Data extracted from a collection:
________________________

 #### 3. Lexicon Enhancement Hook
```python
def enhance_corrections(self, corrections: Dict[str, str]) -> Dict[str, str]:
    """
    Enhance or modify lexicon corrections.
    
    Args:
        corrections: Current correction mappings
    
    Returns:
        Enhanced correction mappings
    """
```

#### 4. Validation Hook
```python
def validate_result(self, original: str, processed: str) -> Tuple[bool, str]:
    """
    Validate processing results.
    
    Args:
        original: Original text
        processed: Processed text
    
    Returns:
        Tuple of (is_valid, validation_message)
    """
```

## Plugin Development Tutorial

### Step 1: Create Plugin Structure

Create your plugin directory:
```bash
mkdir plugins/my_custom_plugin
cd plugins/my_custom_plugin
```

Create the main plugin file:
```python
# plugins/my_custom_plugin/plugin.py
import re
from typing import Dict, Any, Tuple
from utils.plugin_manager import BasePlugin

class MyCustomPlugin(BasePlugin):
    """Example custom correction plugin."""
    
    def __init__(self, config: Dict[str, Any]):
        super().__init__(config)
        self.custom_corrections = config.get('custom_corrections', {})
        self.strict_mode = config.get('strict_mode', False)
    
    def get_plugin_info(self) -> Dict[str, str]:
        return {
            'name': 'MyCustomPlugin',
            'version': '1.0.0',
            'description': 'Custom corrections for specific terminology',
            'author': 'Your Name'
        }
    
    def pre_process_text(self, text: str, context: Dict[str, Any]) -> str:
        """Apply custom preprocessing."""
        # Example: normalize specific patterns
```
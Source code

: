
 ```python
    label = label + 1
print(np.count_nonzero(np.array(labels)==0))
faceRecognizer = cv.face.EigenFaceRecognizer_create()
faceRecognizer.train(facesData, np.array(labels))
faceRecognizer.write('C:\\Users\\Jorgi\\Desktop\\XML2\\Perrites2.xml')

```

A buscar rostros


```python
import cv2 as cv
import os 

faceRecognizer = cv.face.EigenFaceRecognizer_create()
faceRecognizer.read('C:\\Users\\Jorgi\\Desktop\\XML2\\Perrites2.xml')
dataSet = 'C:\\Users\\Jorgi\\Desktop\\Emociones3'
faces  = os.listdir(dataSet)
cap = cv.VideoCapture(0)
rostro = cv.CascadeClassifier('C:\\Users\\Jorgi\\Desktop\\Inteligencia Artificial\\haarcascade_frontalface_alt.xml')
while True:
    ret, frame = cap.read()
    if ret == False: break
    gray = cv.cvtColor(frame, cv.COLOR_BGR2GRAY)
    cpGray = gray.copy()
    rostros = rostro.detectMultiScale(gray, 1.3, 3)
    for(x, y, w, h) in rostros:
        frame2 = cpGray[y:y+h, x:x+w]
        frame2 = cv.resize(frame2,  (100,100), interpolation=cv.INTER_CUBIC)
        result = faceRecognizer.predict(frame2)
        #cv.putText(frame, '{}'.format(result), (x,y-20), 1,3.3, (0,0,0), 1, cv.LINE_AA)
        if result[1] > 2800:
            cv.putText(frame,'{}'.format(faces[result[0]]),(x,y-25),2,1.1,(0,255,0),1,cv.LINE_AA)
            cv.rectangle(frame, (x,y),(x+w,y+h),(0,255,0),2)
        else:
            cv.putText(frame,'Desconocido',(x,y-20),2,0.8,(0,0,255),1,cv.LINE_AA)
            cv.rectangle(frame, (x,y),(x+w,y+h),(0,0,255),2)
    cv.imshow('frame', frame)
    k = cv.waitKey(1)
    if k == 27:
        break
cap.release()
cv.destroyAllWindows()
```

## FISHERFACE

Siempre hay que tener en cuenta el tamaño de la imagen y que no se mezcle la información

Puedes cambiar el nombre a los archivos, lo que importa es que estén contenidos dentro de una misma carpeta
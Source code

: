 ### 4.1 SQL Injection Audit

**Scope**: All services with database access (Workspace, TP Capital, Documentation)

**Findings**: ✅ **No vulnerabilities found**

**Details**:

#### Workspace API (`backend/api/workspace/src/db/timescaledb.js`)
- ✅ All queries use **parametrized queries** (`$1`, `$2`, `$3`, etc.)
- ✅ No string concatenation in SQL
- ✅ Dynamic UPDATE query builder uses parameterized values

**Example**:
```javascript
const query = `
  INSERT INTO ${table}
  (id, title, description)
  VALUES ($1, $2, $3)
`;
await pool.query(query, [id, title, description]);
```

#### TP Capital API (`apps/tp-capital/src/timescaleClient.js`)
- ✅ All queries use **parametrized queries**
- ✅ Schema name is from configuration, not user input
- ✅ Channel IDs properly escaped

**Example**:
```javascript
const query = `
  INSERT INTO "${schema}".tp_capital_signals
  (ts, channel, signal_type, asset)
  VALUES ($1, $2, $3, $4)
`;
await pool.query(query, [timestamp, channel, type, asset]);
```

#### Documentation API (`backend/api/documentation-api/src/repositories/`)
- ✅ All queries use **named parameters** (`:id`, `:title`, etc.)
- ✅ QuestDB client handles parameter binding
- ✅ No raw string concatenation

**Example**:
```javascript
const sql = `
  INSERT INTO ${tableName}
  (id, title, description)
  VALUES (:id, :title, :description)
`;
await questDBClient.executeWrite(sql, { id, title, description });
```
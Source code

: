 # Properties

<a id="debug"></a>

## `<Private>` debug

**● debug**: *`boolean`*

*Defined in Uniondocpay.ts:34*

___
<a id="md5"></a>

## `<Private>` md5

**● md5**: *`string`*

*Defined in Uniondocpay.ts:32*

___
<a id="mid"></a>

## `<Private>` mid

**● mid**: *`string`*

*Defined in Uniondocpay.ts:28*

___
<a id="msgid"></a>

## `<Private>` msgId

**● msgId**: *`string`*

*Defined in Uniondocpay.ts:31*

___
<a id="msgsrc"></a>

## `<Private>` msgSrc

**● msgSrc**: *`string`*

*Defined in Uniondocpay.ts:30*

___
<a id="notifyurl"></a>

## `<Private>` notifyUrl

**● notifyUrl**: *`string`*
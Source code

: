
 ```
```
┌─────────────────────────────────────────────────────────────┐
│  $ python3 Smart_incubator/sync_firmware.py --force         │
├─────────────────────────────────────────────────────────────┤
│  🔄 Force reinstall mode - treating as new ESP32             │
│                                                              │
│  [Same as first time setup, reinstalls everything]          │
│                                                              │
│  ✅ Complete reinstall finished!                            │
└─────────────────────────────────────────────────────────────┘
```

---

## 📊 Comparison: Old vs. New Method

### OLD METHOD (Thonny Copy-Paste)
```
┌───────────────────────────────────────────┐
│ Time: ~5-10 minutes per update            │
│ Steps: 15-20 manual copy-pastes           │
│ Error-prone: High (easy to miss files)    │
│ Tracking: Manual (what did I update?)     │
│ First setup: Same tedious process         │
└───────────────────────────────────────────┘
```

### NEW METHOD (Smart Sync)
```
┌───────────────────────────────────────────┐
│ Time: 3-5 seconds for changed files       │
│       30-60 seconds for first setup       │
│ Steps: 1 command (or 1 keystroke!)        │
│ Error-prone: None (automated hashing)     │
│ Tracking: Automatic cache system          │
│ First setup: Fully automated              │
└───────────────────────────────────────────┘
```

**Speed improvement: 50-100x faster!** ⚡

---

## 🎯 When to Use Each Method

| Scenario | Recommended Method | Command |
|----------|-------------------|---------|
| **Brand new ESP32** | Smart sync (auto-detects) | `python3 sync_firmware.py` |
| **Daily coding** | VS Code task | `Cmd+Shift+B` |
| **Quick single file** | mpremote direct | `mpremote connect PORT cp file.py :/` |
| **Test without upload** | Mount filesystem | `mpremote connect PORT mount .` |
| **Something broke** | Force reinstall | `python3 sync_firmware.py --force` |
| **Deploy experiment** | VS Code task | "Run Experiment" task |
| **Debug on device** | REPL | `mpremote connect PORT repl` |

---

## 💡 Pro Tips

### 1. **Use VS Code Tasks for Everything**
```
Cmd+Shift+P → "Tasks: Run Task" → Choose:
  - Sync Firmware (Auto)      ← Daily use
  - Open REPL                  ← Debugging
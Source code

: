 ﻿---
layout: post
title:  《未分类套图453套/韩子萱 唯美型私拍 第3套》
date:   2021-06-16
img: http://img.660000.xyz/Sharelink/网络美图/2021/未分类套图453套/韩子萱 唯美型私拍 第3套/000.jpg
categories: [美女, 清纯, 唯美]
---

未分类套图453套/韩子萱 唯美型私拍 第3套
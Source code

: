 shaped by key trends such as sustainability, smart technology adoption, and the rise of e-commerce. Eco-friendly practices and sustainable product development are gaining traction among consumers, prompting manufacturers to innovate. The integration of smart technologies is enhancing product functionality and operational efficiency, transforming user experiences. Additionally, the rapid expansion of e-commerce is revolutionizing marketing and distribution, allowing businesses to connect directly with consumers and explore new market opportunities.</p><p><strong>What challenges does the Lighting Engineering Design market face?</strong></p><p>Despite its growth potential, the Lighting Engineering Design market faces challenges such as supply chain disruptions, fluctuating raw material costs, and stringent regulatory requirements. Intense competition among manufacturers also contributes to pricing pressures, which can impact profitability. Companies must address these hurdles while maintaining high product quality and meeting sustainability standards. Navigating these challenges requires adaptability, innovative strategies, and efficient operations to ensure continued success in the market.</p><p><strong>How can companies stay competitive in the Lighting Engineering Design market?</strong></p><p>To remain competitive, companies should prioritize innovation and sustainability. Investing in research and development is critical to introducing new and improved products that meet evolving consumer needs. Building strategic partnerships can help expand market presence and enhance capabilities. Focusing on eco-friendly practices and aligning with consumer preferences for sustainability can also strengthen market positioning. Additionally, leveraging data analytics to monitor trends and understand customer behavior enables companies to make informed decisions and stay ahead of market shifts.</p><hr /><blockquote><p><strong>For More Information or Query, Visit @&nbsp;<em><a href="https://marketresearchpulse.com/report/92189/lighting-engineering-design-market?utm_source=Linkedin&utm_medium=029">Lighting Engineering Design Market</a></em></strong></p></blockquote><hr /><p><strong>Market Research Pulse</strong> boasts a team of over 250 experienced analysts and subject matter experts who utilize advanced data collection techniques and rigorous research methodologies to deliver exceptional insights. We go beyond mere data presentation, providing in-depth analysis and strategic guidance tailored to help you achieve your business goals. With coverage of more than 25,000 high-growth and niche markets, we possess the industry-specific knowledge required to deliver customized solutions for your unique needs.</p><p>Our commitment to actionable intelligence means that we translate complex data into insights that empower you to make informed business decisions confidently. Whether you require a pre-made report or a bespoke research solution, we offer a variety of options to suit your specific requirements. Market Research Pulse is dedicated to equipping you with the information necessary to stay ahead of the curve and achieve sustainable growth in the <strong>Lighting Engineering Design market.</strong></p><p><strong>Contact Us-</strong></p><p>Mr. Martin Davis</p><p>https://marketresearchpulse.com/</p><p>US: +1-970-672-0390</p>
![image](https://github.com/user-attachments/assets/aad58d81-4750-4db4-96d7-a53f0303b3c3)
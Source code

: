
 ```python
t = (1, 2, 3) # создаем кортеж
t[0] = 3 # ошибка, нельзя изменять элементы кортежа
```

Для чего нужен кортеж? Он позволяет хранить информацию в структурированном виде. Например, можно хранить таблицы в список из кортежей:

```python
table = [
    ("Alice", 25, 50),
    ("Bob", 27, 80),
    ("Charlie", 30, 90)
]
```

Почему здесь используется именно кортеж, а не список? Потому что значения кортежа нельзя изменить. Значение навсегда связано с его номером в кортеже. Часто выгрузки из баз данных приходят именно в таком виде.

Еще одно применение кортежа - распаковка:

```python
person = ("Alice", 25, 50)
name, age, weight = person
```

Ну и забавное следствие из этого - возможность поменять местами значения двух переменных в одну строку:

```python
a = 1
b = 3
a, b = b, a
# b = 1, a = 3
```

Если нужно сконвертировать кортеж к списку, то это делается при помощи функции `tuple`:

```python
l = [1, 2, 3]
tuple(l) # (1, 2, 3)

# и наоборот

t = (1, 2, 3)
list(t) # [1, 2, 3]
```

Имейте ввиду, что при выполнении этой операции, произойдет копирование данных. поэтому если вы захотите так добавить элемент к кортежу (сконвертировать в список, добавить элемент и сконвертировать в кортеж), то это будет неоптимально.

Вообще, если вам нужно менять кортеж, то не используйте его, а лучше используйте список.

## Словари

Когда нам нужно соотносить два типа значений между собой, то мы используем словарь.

________________________

-- Task prompt --
Which lines of the records hold the string "queries"? Copy each one.

-- Output --
- ✅ All queries use **parametrized queries** (`$1`, `$2`, `$3`, etc.)
- ✅ All queries use **parametrized queries**
- ✅ All queries use **named parameters** (`:id`, `:title`, etc.)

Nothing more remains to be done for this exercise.